Он все еще был полностью одет, хотя сидел, наклонившись вперед и сложив руки на коленях, как делал, когда чувствовал себя усталым. Узкий золотой обруч, опоясывающий его смуглый лоб, играл бликами в пламени жаровни; а прямые складки плаща, сиявшие при свете дня императорским пурпуром, переливались черными и винно-багровыми разводами. Когда я вошел, Амброзий поднял глаза, и его замкнутое лицо распахнулось, как распахивалось для немногих, помимо меня и Аквилы.
— Артос!
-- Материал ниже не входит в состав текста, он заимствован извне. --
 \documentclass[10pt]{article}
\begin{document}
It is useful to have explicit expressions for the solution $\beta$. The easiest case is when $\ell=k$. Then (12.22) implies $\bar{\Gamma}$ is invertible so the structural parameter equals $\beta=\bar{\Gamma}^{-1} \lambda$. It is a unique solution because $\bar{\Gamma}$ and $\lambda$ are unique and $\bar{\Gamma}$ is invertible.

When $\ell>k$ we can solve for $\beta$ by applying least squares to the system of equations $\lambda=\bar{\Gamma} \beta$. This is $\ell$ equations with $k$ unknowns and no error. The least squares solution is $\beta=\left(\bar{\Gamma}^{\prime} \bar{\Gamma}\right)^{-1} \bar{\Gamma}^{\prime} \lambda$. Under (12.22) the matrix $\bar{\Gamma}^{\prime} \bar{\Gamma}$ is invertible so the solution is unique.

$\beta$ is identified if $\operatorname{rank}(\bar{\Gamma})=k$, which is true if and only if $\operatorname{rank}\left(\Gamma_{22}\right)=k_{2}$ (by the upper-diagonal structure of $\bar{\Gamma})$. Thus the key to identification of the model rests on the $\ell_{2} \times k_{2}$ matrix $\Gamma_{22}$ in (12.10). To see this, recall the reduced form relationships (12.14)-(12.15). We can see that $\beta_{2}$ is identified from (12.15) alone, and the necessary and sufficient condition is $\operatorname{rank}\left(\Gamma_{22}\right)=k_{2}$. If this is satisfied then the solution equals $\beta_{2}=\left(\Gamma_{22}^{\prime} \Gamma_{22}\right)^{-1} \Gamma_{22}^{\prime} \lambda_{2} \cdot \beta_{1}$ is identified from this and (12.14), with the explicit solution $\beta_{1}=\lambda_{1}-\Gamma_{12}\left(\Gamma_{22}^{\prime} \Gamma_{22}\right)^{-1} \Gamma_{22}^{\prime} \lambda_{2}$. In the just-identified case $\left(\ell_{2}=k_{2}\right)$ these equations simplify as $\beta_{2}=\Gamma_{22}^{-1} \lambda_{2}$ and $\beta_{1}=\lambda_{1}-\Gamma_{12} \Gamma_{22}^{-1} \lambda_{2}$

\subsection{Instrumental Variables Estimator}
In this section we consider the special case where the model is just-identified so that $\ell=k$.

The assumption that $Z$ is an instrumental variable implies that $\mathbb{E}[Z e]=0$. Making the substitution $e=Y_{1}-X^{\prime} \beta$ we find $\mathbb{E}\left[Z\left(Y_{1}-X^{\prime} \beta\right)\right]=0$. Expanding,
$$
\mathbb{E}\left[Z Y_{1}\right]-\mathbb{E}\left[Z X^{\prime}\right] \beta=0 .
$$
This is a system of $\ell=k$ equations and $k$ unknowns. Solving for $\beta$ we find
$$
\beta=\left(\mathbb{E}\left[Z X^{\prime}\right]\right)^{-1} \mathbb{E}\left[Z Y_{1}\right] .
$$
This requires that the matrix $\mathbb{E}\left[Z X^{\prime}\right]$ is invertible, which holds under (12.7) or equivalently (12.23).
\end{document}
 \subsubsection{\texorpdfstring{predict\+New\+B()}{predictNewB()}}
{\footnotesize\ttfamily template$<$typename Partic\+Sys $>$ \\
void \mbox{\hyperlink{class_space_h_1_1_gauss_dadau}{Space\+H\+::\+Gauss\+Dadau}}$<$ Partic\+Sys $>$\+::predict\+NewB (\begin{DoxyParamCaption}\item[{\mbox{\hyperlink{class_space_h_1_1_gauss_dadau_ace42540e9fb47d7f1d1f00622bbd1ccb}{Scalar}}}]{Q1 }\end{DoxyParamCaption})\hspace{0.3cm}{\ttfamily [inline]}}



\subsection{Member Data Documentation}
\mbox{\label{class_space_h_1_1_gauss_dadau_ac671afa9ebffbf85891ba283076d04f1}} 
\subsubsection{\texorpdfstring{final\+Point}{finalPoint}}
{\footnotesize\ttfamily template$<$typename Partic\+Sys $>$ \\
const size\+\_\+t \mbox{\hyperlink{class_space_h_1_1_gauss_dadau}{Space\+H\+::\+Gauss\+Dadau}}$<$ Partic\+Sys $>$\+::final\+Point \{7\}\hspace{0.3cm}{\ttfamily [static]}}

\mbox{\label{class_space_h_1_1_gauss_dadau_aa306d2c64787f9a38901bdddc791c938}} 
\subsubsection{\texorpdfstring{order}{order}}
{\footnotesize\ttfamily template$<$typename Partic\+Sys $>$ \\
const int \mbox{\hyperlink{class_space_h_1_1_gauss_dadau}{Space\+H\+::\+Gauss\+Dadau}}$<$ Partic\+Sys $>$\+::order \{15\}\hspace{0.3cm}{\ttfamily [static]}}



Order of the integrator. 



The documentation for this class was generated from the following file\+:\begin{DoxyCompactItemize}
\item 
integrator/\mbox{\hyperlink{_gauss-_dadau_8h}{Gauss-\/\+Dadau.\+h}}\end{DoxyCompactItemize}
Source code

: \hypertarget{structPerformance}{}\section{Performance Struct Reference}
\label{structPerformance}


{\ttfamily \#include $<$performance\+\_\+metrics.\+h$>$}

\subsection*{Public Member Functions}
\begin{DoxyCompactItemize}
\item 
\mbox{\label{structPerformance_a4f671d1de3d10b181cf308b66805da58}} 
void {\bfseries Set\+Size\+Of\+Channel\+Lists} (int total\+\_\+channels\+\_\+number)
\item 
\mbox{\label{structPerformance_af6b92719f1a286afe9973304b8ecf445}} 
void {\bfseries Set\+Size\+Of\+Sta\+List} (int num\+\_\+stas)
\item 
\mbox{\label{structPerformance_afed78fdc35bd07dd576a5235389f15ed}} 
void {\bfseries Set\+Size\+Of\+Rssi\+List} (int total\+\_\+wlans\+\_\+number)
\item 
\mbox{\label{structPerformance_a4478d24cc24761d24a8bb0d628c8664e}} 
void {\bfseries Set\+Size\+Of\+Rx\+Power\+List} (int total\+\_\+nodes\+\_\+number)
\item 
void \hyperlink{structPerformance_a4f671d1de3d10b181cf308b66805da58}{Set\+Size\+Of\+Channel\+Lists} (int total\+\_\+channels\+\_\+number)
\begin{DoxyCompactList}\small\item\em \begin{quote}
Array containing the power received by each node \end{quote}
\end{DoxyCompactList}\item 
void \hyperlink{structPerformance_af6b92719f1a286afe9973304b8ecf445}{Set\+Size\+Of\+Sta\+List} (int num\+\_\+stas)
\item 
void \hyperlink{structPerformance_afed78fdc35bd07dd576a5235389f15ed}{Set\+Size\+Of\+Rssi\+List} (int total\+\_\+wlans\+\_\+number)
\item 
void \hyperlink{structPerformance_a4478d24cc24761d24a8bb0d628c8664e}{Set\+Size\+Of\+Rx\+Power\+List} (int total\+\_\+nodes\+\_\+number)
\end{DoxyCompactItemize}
Значит, тебя тоже не тянет ко сну?
Я покачал головой.
— Нет; и поэтому я надеялся, что застану тебя не в постели.
Кабаль прошел мимо меня, словно чувствовал себя здесь совершенно как дома, и с удовлетворенным вздохом плюхнулся на пол около жаровни.
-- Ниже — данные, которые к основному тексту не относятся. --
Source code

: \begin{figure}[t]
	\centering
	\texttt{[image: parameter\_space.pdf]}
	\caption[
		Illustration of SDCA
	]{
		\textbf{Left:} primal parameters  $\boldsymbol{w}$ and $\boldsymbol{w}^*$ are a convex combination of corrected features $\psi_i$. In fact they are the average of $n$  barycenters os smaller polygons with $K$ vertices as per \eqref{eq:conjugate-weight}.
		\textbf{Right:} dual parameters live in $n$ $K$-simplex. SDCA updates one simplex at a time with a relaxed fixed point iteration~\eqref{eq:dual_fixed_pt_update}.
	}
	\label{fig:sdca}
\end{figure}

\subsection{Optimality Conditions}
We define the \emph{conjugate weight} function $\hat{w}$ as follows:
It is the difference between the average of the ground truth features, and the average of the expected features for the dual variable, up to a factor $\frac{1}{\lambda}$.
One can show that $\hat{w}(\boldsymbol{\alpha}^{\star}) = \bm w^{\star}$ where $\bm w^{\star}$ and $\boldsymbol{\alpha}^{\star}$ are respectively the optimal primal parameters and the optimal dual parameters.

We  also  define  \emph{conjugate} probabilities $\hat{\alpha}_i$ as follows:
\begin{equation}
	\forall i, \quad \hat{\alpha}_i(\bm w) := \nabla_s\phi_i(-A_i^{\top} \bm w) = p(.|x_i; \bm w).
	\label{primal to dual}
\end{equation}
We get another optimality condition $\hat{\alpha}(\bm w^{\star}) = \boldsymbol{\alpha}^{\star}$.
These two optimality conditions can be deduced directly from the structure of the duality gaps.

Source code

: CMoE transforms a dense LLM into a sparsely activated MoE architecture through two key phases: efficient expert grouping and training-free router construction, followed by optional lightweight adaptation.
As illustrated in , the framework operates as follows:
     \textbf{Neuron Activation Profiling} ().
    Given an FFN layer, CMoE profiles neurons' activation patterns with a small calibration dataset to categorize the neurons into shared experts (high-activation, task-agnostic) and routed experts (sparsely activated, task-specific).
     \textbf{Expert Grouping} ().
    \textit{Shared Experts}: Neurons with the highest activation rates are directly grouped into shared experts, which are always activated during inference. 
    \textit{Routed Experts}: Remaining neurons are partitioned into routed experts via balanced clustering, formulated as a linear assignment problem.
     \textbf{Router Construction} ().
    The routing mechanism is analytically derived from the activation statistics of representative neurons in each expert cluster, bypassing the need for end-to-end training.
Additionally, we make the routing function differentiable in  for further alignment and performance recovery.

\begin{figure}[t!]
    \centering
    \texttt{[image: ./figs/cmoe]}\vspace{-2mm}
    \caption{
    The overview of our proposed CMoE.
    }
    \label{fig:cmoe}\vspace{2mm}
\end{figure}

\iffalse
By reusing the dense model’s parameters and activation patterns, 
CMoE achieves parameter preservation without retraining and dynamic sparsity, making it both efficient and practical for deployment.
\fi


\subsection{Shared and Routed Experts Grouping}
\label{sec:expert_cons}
Амброзий какое-то мгновение смотрел на меня, а потом приказал своему оруженосцу принести вина и оставить нас одних. Но когда юноша наконец ушел, я не сразу приступил к тому делу, которое привело меня сюда, а стоял, грея руки над жаровней и гадая, с чего начать. Я слышал, как по высокому окну шуршит мокрый снег и как вдоль пола тихо посвистывают сквозняки. Где-то хлопнула на ветру ставня; кто-то прошел по галерее, и его шаги затихли вдали. Я остро чувствовал вокруг себя эту маленькую, освещенную пламенем комнату и темноту зимней ночи, сдавливающую ее хрупкую оболочку.
Из ночи вылетел порыв ветра, резко ударив в окно мокрым снегом; над жаровней клубами поднялся ароматный дым, и яблоневое полено свалилось с легким металлическим шорохом в алую пещеру горящих углей. Амброзий спросил:
— Ну, мой большой Медвежонок?
И я понял, что все это время он наблюдал за мной.
— Ну? — отозвался я.
— О чем же ты пришел мне сказать?
Я нагнулся, взял из корзинки рядом с жаровней замшелое полено и осторожно положил его в огонь.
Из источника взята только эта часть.